We have all been brought up to think that fat in our body is not good. Stay lean and you are healthy. In fact, not all fats are created equal. Fats are classified in three colours: brown, white and beige.
When babies are born, they contain only brown fat. This fat exists in our shoulder blades, neck, along our spinal cord and above the collar bone. They can also wrap around our vital organs, and help turn food into heat for the body.
Brown fat has many small lipid droplets that contain mitochondria (energy generating organelles). They are rich in iron which explains why it turns brown – when this fat is exposed to oxygen, the iron in it turns it brown.
According to old biology, the brown fat will disappear and turn white when the baby grows up. However, this belief has been overturned by newer research and studies.
White fat cells are larger round cells with a single lipid droplet, and exist in our body’s connective tissues, usually beneath our skin (subcutaneous fat) and abdominal area (visceral fat). When we eat, white fat cells will convert excess energy into glucose, and excess is turned into lipid droplets, which are molecules called triglycerides. These molecules are signaling molecules that regulate our appetite and energy balance. When we are starving or need more energy, these droplets can be converted into fatty acids which in turn becomes energy and can be absorbed into our bloodstream.
Brown + White = ??
Then there is beige fat, which is a hybrid between brown and white, and is found in similar areas as white fat. The beauty of beige fat is that it can burn energy to produce heat (like brown fat). The “browning” effect of white fat cells can be achieved by exposure to low temperatures for a period of time (11℃ for women and 9℃ for men), good nutrients and exercise.
Changing Fat Types
Many researchers are aware that fat types can change from one form to another based on the triggers they are exposed to and the demands placed on where they are found. This can be done in one of two ways. TRANSdifferentiation is when a fat cell switches its corresponding gene. The second way is by firstly reversing a mature fat cell into its parental form (DEdifferentiation), then reprogramming its genes (REdifferentiation). In other words, once the fat turns beige, your body can burn more fat and you will lose weight! This can be achieved naturally.
It is well known that supplements can speed up the process of redifferentiation.
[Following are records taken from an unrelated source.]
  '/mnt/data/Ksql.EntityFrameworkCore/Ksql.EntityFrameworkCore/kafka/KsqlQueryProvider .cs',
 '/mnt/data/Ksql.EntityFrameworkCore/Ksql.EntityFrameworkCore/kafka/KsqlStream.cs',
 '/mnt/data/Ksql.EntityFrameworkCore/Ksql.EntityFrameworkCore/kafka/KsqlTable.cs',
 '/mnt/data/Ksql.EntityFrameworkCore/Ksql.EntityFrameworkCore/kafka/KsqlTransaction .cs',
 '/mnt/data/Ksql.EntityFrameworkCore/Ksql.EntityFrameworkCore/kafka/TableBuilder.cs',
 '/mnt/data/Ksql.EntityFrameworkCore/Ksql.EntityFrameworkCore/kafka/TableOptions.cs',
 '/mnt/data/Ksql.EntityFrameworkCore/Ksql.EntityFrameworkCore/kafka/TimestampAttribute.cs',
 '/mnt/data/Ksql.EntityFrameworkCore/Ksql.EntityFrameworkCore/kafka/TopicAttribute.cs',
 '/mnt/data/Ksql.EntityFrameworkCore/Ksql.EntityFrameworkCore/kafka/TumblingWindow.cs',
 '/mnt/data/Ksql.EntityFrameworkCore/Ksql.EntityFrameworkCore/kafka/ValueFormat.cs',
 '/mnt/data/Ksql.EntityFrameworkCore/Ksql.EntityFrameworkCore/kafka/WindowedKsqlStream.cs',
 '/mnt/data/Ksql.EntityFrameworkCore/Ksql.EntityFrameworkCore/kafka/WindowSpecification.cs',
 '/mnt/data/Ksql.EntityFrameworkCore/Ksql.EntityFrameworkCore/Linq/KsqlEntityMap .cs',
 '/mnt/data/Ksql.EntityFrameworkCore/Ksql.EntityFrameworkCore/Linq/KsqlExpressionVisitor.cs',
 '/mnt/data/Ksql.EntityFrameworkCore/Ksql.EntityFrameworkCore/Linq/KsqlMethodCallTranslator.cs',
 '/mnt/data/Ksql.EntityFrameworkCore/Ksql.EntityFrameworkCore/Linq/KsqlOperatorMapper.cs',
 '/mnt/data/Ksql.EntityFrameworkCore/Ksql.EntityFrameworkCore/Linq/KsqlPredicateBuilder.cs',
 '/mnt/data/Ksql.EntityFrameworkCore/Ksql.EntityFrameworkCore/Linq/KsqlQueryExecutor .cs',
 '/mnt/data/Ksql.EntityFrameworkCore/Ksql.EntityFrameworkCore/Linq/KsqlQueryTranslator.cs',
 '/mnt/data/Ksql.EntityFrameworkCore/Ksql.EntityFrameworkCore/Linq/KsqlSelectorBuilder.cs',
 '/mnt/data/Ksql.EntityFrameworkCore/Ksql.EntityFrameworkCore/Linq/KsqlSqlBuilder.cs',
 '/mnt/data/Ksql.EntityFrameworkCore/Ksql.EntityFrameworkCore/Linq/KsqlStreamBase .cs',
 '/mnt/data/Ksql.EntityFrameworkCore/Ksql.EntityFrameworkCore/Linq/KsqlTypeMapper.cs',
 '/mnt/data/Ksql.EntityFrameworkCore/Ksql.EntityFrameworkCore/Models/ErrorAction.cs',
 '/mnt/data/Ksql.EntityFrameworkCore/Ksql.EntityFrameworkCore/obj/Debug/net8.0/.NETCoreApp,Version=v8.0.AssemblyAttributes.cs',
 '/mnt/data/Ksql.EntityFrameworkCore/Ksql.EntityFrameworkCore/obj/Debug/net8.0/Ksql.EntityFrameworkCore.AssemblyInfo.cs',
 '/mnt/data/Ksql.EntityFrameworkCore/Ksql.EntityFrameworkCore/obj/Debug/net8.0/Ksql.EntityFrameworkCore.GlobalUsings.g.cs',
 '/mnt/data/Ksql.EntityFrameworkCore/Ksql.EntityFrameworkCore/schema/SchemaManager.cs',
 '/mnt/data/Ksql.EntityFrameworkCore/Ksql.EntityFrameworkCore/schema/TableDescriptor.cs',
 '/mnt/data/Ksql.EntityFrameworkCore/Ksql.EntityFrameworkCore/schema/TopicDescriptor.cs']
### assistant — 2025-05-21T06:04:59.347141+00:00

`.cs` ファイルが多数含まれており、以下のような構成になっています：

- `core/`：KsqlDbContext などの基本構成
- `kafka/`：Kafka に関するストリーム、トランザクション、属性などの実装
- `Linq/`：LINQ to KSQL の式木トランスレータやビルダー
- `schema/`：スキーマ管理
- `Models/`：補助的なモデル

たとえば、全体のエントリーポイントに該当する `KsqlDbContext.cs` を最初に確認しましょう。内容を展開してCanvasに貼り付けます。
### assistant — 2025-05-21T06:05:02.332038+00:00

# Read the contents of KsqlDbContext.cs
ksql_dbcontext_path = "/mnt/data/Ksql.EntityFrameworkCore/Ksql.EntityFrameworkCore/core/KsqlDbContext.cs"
Increase intake of supplements (from food ideally) rich in flavonoids resveratrol (found in pistachios, grapes blueberries, cranberries and cocoa) and quercetin (found in onions, green leafy vegetables, apples, grapes, berries, broccoli, green tea).
The body can also turn white fat into beige fat when the body is in a shivering condition for at least 2 hours. This method is probably not practical as you can only obtain desired results when this is repeated regularly.
Many studies have shown that brown / beige fat is associated with better health. Besides weight loss, there is also a decreased risk of hypothermia, as well as decrease risk of diabetes (as insulin sensitivity increases).